Task description: What lines below include the word "FQDN"? Copy each one.

Stored entries

▼▼▼

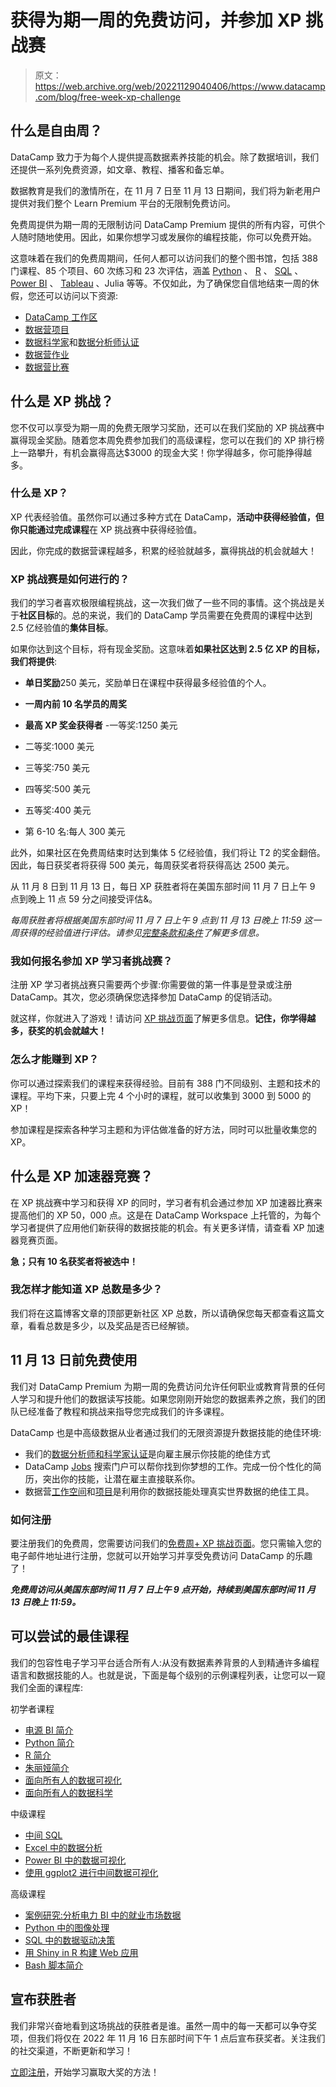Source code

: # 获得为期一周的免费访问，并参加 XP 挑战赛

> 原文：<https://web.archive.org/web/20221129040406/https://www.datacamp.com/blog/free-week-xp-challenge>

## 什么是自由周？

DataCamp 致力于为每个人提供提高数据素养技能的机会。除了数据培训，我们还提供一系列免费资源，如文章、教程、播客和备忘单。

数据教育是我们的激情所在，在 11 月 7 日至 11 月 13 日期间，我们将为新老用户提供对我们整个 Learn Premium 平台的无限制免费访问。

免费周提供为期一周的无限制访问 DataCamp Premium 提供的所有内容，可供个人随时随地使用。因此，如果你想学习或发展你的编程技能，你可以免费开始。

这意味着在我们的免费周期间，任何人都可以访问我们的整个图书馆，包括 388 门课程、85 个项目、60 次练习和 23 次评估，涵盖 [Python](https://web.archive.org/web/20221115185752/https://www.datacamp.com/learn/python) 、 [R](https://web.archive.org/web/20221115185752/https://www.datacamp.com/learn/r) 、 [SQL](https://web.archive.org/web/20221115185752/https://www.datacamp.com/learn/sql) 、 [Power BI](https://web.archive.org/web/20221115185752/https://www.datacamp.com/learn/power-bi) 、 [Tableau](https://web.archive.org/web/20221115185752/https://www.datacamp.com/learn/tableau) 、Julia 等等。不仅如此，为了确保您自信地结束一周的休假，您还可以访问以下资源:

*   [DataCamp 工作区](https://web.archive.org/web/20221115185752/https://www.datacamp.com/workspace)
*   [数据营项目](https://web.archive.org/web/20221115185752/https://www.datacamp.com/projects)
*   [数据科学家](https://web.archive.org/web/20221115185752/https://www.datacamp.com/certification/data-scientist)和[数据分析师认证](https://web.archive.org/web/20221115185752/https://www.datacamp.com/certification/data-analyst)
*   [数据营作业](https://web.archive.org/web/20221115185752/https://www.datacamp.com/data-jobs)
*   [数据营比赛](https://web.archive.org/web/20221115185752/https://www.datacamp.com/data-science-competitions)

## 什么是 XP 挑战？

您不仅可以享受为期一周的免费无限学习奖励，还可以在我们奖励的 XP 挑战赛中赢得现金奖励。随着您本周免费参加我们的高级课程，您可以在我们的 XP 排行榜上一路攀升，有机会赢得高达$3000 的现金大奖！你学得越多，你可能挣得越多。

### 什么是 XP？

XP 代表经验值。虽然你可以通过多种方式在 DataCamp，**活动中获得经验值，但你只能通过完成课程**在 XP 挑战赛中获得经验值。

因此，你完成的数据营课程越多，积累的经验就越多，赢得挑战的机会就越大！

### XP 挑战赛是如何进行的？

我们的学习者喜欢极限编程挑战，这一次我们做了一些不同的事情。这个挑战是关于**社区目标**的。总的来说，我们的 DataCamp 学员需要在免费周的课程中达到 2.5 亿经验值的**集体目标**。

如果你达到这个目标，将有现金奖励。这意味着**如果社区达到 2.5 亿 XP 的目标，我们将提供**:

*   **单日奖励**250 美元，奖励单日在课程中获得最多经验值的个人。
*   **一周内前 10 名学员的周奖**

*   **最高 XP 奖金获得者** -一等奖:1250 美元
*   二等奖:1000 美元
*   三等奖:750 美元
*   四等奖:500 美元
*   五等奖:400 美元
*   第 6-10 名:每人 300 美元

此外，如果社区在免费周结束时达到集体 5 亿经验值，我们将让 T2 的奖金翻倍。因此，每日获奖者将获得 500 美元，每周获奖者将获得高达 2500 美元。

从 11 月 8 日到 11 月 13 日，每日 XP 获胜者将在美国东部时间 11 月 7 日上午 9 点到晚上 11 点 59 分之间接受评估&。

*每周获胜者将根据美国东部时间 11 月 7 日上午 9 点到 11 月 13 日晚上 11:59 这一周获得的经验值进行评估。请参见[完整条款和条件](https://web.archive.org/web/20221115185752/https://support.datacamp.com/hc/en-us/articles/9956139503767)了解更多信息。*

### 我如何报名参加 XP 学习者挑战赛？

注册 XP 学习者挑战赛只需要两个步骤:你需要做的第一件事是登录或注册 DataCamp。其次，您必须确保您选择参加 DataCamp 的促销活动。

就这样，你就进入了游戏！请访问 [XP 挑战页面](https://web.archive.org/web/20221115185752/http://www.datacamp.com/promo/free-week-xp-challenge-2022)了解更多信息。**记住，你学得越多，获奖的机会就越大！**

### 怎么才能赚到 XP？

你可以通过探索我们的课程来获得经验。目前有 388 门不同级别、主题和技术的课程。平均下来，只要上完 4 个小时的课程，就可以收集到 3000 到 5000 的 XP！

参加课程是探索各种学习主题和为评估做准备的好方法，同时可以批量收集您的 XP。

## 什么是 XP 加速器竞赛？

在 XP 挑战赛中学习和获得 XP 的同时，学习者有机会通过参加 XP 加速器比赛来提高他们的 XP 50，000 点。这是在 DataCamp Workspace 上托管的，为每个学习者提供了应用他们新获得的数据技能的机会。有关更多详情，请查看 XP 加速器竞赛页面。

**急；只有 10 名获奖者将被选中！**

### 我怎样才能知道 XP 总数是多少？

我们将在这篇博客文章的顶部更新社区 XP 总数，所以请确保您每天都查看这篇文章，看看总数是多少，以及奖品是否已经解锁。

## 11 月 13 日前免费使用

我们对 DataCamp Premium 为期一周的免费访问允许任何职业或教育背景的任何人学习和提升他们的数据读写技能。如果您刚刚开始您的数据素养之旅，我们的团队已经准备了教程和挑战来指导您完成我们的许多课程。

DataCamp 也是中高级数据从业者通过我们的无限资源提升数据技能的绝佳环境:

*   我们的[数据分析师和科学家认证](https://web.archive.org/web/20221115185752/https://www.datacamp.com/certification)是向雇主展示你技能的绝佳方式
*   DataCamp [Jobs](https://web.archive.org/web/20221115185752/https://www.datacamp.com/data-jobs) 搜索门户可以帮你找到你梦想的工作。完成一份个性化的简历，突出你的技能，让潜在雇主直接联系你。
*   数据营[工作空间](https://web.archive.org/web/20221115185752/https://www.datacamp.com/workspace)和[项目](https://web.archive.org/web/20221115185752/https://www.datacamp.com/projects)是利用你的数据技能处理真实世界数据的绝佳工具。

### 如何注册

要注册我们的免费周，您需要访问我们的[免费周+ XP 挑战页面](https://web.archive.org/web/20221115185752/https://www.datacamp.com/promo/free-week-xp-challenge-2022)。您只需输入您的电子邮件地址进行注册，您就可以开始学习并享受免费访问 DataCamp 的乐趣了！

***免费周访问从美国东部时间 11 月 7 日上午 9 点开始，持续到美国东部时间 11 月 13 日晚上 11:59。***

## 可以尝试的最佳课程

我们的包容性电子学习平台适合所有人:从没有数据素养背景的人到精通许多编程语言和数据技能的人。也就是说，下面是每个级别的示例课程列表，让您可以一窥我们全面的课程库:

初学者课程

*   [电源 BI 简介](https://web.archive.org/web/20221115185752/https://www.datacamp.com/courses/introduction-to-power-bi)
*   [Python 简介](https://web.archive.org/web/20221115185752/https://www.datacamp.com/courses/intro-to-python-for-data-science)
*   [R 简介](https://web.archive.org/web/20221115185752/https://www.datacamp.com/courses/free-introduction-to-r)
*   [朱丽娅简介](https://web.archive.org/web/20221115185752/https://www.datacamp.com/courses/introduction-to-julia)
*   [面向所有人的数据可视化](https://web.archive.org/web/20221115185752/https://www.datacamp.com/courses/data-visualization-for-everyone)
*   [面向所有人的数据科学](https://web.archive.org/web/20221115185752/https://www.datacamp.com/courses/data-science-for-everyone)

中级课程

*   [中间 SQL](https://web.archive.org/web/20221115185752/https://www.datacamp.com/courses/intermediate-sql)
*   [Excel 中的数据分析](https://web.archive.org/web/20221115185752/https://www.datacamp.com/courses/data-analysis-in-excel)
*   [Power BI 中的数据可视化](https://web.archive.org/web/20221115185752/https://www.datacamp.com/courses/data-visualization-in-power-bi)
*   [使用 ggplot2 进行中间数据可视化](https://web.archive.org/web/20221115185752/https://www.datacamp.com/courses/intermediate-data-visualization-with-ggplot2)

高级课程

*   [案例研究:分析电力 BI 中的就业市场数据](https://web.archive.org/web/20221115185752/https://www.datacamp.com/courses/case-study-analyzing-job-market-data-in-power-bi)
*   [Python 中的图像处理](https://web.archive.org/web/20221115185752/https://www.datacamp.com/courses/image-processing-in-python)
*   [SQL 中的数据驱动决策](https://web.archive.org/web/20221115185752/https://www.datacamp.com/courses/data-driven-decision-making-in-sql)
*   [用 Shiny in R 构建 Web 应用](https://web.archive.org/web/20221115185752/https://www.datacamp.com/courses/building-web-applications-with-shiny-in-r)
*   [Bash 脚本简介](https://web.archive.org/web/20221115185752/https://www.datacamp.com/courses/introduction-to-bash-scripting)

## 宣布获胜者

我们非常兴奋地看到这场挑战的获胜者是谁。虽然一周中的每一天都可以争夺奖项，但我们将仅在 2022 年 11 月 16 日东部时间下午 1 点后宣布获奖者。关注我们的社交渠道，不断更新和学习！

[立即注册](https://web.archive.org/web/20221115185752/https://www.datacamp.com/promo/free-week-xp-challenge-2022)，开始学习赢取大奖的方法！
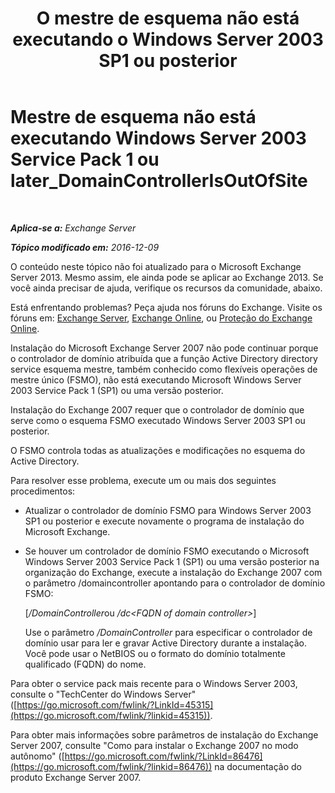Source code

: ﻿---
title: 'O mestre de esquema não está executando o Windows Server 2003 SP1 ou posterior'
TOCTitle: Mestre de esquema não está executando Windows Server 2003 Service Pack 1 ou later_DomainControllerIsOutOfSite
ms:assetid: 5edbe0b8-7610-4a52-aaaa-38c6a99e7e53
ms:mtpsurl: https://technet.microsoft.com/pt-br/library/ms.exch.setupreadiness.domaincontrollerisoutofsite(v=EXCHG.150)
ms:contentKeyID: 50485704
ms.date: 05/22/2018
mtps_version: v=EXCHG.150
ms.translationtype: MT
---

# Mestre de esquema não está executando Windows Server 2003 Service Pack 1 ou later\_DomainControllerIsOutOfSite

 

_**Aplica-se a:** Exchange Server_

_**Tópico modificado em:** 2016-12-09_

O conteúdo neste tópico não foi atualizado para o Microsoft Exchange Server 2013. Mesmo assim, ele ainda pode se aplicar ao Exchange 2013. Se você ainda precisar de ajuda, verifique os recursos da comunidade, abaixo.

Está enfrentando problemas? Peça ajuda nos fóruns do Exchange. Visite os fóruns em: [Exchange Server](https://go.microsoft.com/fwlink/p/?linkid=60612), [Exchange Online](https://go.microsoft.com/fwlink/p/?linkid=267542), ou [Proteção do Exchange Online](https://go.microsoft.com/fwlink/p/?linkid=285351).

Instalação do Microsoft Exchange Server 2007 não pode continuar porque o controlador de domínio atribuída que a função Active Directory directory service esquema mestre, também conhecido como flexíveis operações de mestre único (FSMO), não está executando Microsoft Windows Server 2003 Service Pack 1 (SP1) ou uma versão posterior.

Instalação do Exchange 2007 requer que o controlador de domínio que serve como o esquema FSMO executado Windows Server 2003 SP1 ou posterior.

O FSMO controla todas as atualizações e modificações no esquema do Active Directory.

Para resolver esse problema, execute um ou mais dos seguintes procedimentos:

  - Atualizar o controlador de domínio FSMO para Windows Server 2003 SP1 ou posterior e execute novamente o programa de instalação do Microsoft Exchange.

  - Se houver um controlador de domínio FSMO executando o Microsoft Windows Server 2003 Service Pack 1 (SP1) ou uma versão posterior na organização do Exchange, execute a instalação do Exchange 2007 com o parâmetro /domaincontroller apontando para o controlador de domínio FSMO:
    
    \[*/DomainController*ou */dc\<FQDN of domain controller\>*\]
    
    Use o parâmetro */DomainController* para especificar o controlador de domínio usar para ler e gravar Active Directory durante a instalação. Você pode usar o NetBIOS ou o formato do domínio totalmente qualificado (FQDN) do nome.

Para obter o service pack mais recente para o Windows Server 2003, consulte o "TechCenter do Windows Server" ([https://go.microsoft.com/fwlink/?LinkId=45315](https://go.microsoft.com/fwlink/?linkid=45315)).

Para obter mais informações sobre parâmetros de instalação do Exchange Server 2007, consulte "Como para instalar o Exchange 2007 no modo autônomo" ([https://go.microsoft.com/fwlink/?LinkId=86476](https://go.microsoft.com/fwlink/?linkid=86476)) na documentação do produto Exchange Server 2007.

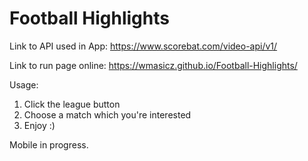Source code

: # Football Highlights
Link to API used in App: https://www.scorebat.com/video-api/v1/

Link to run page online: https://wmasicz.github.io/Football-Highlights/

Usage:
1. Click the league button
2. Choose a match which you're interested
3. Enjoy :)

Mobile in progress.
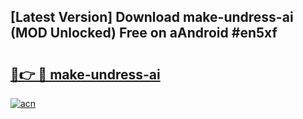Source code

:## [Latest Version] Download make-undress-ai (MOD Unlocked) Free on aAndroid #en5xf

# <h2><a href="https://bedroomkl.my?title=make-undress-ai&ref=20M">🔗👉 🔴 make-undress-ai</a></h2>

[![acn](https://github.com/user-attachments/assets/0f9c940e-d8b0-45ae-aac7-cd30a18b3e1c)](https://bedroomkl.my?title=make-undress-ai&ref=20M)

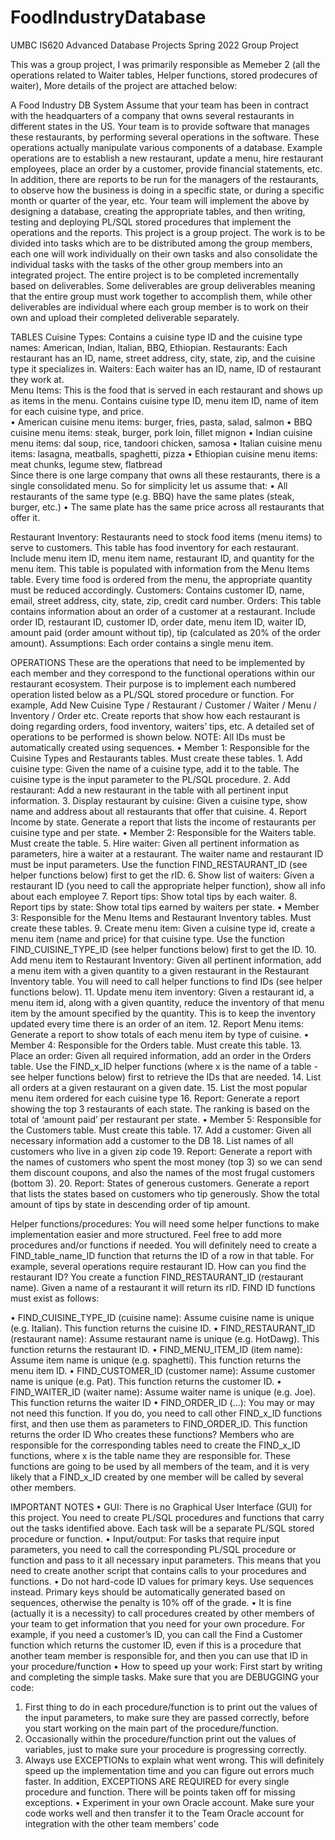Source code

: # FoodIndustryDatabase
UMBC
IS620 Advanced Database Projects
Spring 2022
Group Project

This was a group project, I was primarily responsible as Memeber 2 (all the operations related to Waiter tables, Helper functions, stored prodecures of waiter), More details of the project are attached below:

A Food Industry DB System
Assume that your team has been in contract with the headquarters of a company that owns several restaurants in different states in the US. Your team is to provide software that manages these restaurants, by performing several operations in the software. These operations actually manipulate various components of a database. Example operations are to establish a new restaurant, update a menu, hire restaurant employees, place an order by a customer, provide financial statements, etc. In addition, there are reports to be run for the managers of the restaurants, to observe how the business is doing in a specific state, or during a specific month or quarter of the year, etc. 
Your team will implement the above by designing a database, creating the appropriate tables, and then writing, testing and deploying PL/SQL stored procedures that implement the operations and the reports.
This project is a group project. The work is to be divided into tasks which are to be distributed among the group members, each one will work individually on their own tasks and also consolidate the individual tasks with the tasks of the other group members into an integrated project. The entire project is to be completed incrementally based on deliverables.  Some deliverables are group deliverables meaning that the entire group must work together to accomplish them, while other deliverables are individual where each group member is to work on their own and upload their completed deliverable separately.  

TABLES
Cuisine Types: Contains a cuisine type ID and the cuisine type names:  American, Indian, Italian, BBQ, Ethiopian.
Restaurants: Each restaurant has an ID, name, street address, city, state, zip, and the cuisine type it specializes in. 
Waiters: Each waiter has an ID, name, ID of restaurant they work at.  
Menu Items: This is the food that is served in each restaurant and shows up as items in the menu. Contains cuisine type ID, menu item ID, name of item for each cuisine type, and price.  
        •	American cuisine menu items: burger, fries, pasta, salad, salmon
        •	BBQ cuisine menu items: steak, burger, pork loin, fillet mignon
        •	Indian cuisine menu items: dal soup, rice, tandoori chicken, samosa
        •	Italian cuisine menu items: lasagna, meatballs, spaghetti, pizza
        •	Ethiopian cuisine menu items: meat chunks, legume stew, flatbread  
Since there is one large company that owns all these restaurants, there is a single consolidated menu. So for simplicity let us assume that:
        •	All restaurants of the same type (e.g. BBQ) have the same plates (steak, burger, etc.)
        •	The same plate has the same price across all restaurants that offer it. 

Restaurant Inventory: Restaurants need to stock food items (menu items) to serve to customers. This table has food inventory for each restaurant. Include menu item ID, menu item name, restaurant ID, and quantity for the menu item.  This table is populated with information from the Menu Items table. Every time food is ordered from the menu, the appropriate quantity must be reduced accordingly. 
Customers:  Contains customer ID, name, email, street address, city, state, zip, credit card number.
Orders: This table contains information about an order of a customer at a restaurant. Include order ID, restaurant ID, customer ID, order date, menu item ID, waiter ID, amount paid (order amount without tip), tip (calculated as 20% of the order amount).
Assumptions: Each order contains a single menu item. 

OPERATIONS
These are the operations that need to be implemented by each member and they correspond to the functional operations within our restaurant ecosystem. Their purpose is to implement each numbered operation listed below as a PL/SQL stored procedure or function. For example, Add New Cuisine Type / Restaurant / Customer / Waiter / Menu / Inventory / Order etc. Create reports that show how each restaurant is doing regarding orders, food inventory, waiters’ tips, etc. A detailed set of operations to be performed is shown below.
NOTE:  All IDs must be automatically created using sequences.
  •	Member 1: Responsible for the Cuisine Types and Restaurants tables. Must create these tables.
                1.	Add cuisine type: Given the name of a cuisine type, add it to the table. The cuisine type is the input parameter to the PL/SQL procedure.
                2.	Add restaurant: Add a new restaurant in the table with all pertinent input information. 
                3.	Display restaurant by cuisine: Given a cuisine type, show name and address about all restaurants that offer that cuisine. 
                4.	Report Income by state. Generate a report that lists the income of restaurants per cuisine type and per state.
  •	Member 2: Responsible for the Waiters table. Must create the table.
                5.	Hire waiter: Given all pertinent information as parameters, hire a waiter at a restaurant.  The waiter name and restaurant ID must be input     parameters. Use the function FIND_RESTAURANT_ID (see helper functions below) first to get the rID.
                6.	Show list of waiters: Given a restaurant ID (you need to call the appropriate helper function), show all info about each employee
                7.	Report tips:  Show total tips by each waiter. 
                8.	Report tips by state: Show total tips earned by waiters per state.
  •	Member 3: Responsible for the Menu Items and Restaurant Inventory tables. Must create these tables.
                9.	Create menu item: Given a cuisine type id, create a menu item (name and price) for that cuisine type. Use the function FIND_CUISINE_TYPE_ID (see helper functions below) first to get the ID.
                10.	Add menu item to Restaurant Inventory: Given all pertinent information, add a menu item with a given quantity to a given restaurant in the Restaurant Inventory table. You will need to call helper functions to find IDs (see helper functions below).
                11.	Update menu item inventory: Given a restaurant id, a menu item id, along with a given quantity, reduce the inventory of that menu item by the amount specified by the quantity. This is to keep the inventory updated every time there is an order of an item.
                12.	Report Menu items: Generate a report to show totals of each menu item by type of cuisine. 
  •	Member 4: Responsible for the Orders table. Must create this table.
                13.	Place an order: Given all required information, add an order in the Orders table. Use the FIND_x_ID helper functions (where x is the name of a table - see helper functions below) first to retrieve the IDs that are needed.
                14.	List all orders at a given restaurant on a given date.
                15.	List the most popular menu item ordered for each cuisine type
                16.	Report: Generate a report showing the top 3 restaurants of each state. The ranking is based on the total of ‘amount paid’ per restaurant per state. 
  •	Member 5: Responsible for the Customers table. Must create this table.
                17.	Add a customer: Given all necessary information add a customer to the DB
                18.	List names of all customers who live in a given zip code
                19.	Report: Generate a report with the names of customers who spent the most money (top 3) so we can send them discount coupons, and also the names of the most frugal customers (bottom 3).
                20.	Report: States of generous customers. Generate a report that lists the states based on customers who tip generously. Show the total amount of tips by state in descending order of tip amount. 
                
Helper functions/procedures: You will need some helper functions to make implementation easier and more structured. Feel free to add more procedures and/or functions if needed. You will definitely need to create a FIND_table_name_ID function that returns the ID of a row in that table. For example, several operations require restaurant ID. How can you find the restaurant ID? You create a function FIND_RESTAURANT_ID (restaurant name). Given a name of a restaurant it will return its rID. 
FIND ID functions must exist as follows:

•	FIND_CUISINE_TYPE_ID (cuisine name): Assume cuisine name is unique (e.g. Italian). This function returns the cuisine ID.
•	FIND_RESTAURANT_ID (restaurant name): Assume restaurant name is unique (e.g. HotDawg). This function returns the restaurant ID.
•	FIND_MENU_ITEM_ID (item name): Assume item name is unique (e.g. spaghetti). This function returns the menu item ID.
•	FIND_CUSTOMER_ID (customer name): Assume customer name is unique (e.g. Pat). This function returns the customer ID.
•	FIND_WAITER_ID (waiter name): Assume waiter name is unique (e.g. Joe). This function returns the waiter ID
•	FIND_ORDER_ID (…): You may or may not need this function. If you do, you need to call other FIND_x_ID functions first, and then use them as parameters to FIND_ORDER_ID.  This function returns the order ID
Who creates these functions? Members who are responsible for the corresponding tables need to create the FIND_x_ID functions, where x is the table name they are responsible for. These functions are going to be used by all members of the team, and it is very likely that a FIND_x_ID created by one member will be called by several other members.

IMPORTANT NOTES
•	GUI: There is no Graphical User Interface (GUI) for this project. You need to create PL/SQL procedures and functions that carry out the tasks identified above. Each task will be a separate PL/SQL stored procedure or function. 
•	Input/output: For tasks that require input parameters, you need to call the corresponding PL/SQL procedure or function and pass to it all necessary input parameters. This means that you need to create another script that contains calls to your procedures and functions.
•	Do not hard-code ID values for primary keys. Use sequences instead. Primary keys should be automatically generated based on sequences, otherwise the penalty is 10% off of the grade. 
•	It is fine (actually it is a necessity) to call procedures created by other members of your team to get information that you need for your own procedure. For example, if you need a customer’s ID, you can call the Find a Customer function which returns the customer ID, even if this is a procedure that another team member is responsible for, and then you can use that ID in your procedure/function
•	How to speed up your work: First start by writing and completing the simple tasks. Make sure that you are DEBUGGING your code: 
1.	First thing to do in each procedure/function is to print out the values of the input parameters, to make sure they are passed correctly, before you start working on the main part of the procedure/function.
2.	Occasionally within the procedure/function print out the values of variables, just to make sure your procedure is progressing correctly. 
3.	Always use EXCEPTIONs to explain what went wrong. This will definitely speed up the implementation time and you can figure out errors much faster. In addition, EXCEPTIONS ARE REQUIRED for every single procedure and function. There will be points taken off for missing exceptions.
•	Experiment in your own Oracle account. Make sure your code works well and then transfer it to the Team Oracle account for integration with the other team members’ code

▲▲▲

Solution to the problem:
    \[*/DomainController*ou */dc\<FQDN of domain controller\>*\]
    Use o parâmetro */DomainController* para especificar o controlador de domínio usar para ler e gravar Active Directory durante a instalação. Você pode usar o NetBIOS ou o formato do domínio totalmente qualificado (FQDN) do nome.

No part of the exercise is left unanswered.